ABOUT THIS TASK> Copy out every line in the entries below that includes "more".

LISTED RECORDS>

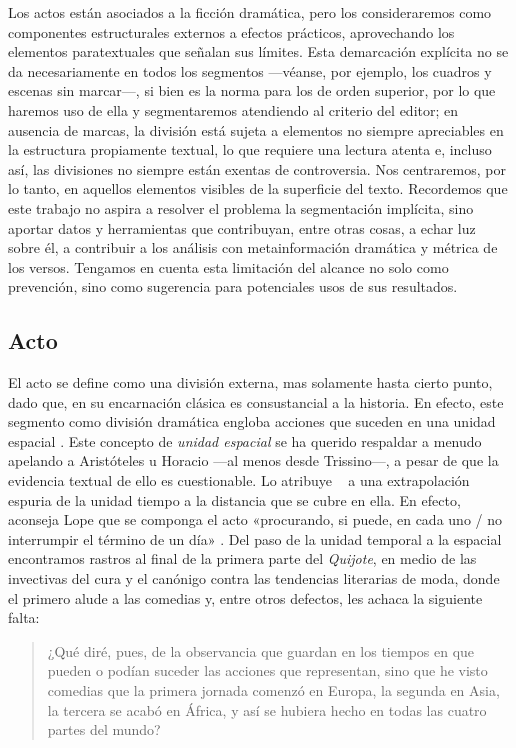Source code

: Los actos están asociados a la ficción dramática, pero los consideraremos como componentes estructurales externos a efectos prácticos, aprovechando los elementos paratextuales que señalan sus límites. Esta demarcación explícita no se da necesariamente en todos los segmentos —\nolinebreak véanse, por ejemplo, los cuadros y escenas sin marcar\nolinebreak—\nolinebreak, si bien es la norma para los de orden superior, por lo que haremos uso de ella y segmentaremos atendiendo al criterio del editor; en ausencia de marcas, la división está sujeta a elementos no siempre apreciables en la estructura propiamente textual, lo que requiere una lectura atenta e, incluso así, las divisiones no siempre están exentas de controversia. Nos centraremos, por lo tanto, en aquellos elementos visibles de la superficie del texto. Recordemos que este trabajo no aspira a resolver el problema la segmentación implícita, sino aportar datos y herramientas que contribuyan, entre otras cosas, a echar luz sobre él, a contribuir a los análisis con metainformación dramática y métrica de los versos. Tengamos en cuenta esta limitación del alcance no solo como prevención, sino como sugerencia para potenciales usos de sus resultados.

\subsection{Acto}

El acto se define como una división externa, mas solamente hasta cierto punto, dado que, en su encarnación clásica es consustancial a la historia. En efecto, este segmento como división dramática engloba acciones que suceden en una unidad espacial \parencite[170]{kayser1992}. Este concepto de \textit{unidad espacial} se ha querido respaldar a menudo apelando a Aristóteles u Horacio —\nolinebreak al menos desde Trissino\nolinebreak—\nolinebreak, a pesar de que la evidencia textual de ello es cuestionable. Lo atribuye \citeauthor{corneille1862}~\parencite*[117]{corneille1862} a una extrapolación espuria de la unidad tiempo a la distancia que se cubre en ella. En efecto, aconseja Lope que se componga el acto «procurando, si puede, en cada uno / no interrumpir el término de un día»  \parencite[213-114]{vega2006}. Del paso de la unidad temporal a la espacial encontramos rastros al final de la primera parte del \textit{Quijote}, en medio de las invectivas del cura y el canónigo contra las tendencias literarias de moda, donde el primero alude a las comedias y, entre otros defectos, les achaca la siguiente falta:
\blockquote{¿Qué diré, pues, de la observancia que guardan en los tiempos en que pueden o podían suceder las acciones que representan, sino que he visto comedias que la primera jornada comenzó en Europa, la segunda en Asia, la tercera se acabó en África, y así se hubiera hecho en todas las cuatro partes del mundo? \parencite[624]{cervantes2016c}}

...

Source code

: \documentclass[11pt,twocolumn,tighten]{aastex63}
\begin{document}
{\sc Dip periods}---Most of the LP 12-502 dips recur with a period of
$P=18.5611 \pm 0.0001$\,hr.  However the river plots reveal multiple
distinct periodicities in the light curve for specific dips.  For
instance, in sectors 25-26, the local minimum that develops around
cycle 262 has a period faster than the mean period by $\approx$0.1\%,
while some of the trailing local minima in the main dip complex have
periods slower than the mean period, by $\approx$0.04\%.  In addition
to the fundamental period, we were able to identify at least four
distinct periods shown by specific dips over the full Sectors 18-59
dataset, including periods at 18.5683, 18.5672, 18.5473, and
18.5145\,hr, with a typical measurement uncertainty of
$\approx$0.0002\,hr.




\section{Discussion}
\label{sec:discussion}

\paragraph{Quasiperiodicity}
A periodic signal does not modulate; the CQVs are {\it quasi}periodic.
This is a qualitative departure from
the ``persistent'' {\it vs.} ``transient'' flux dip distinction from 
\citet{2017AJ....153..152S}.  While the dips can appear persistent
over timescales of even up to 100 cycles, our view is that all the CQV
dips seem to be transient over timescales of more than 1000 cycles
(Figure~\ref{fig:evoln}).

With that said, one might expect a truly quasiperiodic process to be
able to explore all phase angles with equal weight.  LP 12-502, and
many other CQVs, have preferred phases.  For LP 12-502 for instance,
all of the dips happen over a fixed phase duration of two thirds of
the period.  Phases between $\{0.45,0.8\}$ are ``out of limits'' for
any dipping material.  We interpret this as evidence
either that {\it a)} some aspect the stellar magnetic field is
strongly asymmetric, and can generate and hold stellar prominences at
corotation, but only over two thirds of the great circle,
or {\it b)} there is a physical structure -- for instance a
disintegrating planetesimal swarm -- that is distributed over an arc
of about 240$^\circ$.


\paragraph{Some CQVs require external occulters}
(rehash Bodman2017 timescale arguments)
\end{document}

==

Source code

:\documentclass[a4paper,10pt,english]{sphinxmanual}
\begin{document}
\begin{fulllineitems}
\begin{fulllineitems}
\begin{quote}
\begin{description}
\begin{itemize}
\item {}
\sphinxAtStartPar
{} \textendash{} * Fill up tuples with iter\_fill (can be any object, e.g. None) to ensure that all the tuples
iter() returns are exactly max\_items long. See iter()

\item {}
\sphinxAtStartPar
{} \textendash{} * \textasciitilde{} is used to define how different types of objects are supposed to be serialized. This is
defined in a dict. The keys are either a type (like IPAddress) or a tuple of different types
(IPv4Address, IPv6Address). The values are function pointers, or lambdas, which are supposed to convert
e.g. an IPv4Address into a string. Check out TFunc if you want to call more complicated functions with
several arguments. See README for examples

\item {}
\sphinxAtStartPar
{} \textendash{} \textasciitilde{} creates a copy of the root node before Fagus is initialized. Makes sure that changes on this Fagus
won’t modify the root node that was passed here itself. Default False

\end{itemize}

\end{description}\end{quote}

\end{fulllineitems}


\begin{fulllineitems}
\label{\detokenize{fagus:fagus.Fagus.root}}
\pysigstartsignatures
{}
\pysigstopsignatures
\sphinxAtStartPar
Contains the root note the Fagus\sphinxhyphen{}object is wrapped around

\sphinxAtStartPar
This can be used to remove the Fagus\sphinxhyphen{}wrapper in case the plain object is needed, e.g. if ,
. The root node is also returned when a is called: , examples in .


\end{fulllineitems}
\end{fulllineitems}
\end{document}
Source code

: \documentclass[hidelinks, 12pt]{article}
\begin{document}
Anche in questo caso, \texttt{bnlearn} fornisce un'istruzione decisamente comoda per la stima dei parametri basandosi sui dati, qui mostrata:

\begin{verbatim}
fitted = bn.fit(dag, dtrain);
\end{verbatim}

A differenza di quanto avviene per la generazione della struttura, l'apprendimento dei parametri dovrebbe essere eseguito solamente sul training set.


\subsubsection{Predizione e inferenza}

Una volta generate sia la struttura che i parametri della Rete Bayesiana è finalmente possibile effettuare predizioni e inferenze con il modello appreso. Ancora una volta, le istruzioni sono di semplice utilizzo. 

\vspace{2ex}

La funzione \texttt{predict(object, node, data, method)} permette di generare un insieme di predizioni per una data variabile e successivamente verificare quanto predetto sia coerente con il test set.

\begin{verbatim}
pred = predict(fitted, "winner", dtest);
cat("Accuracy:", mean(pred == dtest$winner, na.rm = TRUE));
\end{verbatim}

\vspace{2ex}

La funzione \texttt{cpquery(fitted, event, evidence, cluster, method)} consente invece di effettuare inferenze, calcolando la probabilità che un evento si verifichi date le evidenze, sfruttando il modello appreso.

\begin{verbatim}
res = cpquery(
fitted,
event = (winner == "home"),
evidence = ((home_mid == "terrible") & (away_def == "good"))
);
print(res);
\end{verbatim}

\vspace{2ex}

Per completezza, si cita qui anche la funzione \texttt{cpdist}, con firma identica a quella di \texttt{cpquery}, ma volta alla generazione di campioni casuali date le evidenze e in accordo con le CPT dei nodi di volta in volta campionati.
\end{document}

RESPONSE AREA>
dips seem to be transient over timescales of more than 1000 cycles
e.g. an IPv4Address into a string. Check out TFunc if you want to call more complicated functions with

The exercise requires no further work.